Dans mon livre Sacrée croissance!, j’écris en… 2034, et je raconte comment l’humanité à pu éviter l’effondrement. J’imagine que le 16 octobre 2014, François Hollande, alors président de la république, organise au Bourget les « États généraux » pour préparer le lancement de la « Grande transition ». Y participe Jared Diamond, auteur du livre Collapse (L’effondrement) qui tient une conférence. S’appuyant sur de nombreuses études scientifiques, l’auteur américain y explique les causes qui ont provoqué l’effondrement de la civilisation des Mayas ou de l’Île de Pâques. Ces deux exemples illustrent parfaitement pourquoi nous sommes en train de nous enfoncer dans une impasse à l’issue tragique, si nous ne changeons pas de mode de vie, en oubliant les leçons du passé… 

Voici l’extrait de mon livre. 

Le précédent de la chute des Mayas et de l’île de Pâques

Ensuite, PowerPoint à l’appui, Jared Diamond avait présenté plusieurs exemples de civilisations ayant disparu, comme la Crète de Minos au xiie siècle avant J.-C. ou le royaume khmer d’Angkor (qui compta jusqu’à 750 000 habitants) au xive siècle après J.-C. « On a longtemps suspecté que ces effondrements mystérieux avaient été déclenchés par des problèmes écologiques, avait-il expliqué en introduction, à savoir que les gens avaient détruit de manière non intentionnelle les ressources environnementales dont leur société dépendait.
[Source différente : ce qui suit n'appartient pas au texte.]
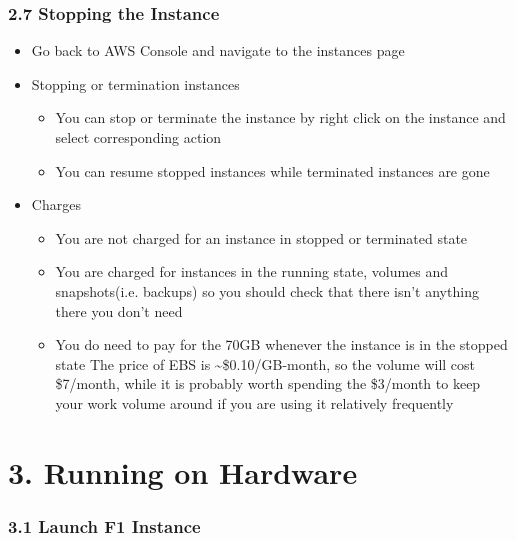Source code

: \documentclass[]{article}
\begin{document}
\hypertarget{header-n389}{%
\subsubsection{2.7 Stopping the Instance}\label{header-n389}}

\begin{itemize}
\item
  Go back to AWS Console and navigate to the instances page
\item
  Stopping or termination instances

  \begin{itemize}
  \item
    You can stop or terminate the instance by right click on the
    instance and select corresponding action
  \item
    You can resume stopped instances while terminated instances are gone
  \end{itemize}
\item
  Charges

  \begin{itemize}
  \item
    You are not charged for an instance in stopped or terminated state
  \item
    You are charged for instances in the running state, volumes and
    snapshots(i.e. backups) so you should check that there isn't
    anything there you don't need
  \item
    You do need to pay for the 70GB whenever the instance is in the
    stopped state The price of EBS is \textasciitilde{}\$0.10/GB-month,
    so the volume will cost \$7/month, while it is probably worth
    spending the \$3/month to keep your work volume around if you are
    using it relatively frequently
  \end{itemize}
\end{itemize}

\hypertarget{header-n420}{%
\section{3. Running on Hardware}\label{header-n420}}

\hypertarget{header-n421}{%
\subsubsection{3.1 Launch F1 Instance}\label{header-n421}}
\end{document}
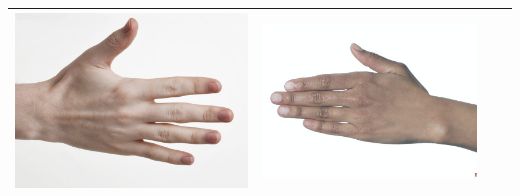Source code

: \begin{longtable}{|c||c|c|c|}
\begin{minipage}{.29\textwidth}
    \includegraphics[width=\textwidth,height=\textheight,keepaspectratio]{../inputs/hand_pale.jpg}
  \end{minipage} & 
  \begin{minipage}{.29\textwidth}
    \includegraphics[width=\textwidth,height=\textheight,keepaspectratio]{../rc_test/outputs/20170516_boost_test/hand_brown_to_hand_pale.jpg}
  \end{minipage} \\
    \hline
\end{longtable}

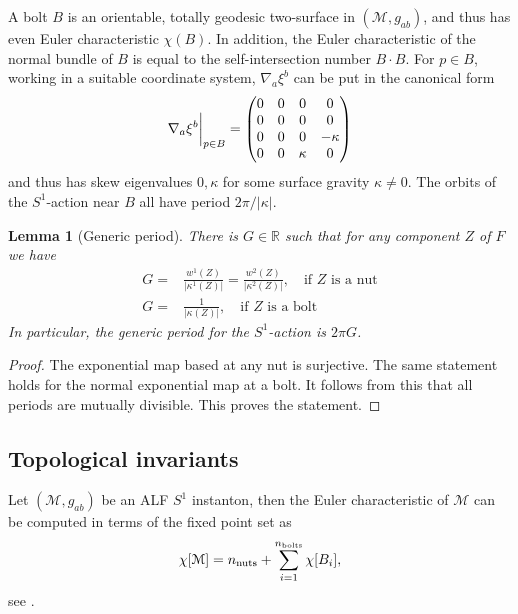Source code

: \documentclass[a4paper,10pt,reqno]{amsart}
\newcommand{\Reals}{\mathbb{R}}
\newcommand{\bolt}{B}
\newcommand{\cM}{\mathcal{M}}
\theoremstyle{plain}
\newtheorem{lemma}[thm]{Lemma}
\newcommand{\nnuts}{n_{\text{\rm nuts}}}
\newcommand{\nbolts}{n_{\text{\rm bolts}}}
\newcommand{\Fixed}{F}
\numberwithin{equation}{section}
\begin{document}
A bolt $\bolt$ is an orientable, totally geodesic two-surface in $(\cM, g_{ab})$, and thus has even Euler characteristic $\chi(\bolt)$. In addition, the Euler characteristic of the normal bundle of $\bolt$ is equal to the self-intersection number $\bolt\!\cdot\!\bolt$. For $p \in \bolt$, working in a suitable coordinate system, $\nabla_a \xi^b$ can be put in the canonical form 
\begin{align} \label{eq:nablaxi(bolt)}
\nabla_a \xi^b \bigg{|}_{p \in \bolt} 
= 
\begin{pmatrix}
0&0&0&0 \\
0 &0&0&0 \\
0&0&0&-\kappa \\
0&0&\kappa&0
\end{pmatrix}
\end{align} 
and thus has skew eigenvalues $0, \kappa$ for some surface gravity $\kappa \ne 0$. The orbits of the $S^1$-action near $\bolt$ all have period $2\pi/|\kappa|$. 

\begin{lemma}[Generic period] \label{lem:generic}
There is $G \in \Reals$ such that for any component $Z$ of $\Fixed$ we have    
\begin{align} 
G ={}& \frac{w^1(Z)}{|\kappa^1(Z)|} = \frac{w^2(Z)}{|\kappa^2(Z)|}, \quad \text{if $Z$ is a nut} \\
G ={}& \frac{1}{|\kappa(Z)|}, \quad \text{if $Z$ is a bolt}
\end{align} 
In particular, the generic period for the $S^1$-action is $2\pi G$. 
\end{lemma} 
\begin{proof} 
The exponential map based at any nut is surjective. The same statement holds for the normal exponential map at a bolt. It follows from this that all periods are mutually divisible. This proves the statement. 
\end{proof} 

 
\subsection{Topological invariants} \label{sec:topin}

Let $(\cM, g_{ab})$ be an ALF $S^1$ instanton, then the Euler characteristic of $\cM$ can be computed in terms of the fixed point set as
\begin{align} \label{eq:chinutbolt}
\chi[\cM] = \nnuts + \sum_{i=1}^{\nbolts} \chi[\bolt_i], 
\end{align} 
see \cite{HirzebruchBergerJung}.
\end{document}
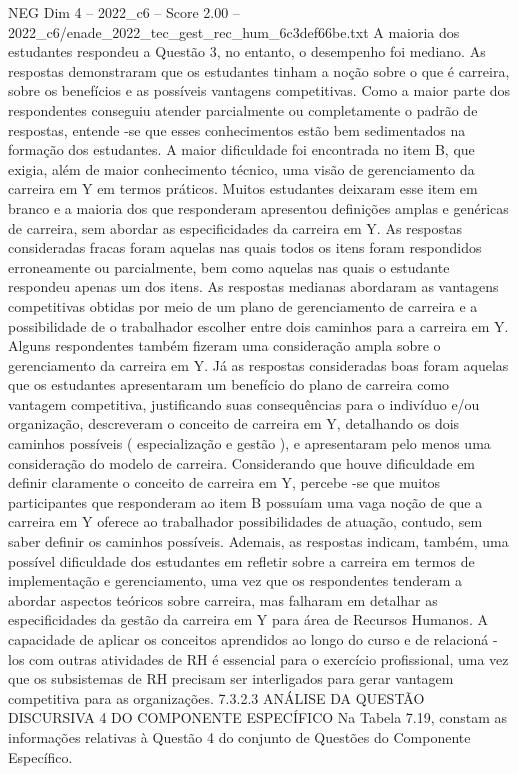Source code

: \begin{textsample}{NEG Dim 4 – 2022\_c6 – Score 2.00 – 2022\_c6/enade\_2022\_tec\_gest\_rec\_hum\_6c3def66be.txt}
A maioria dos estudantes respondeu a Questão 3, no entanto, o desempenho foi mediano.
As respostas demonstraram que os estudantes tinham a noção sobre o que é carreira, sobre os benefícios e as possíveis vantagens competitivas.
Como a maior parte dos respondentes conseguiu atender parcialmente ou completamente o padrão de respostas, entende -se que esses conhecimentos estão bem sedimentados na formação dos estudantes.
A maior dificuldade foi encontrada no item B, que exigia, além de maior conhecimento técnico, uma visão de gerenciamento da carreira em Y em termos práticos.
Muitos estudantes deixaram esse item em branco e a maioria dos que responderam apresentou definições amplas e genéricas de carreira, sem abordar as especificidades da carreira em Y.
As respostas consideradas fracas foram aquelas nas quais todos os itens foram respondidos erroneamente ou parcialmente, bem como aquelas nas quais o estudante respondeu apenas um dos itens.
As respostas medianas abordaram as vantagens competitivas obtidas por meio de um plano de gerenciamento de carreira e a possibilidade de o trabalhador escolher entre dois caminhos para a carreira em Y.
Alguns respondentes também fizeram uma consideração ampla sobre o gerenciamento da carreira em Y.
Já as respostas consideradas boas foram aquelas que os estudantes apresentaram um benefício do plano de carreira como vantagem competitiva, justificando suas consequências para o indivíduo e/ou organização, descreveram o conceito de carreira em Y, detalhando os dois caminhos possíveis ( especialização e gestão ), e apresentaram pelo menos uma consideração do modelo de carreira.
Considerando que houve dificuldade em definir claramente o conceito de carreira em Y, percebe -se que muitos participantes que responderam ao item B possuíam uma vaga noção de que a carreira em Y oferece ao trabalhador possibilidades de atuação, contudo, sem saber definir os caminhos possíveis.
Ademais, as respostas indicam, também, uma possível dificuldade dos estudantes em refletir sobre a carreira em termos de implementação e gerenciamento, uma vez que os respondentes tenderam a abordar aspectos teóricos sobre carreira, mas falharam em detalhar as especificidades da gestão da carreira em Y para área de Recursos Humanos.
A capacidade de aplicar os conceitos aprendidos ao longo do curso e de relacioná -los com outras atividades de RH é essencial para o exercício profissional, uma vez que os subsistemas de RH precisam ser interligados para gerar vantagem competitiva para as organizações. 7.3.2.3 ANÁLISE DA QUESTÃO DISCURSIVA 4 DO COMPONENTE ESPECÍFICO Na Tabela 7.19, constam as informações relativas à Questão 4 do conjunto de Questões do Componente Específico.

\end{textsample}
Cette hypothèse d’un suicide écologique a été confirmée par des archéologues, climatologues, historiens, paléontologues et palynologues (les spécialistes du pollen). Ceux-ci ont identifié huit facteurs qui peuvent conduire à un écocide : la déforestation et la destruction des habitats naturels (érosion des sols et salinisation), des aléas climatiques sévères, la surchasse et la surpêche, les effets d’espèces introduites sur les espèces natives, la croissance démographique et l’augmentation de l’impact écologique par habitant. Il est intéressant de noter que les sociétés qui ont été confrontées à une grave dégradation de leur environnement ne se sont pas toutes effondrées, avait poursuivi Jared Diamond. Et, contrairement à ce que l’on pourrait croire, celles qui ont disparu n’étaient pas les plus primitives de leur temps, mais les plus créatives et avancées, comme celle des Mayas. »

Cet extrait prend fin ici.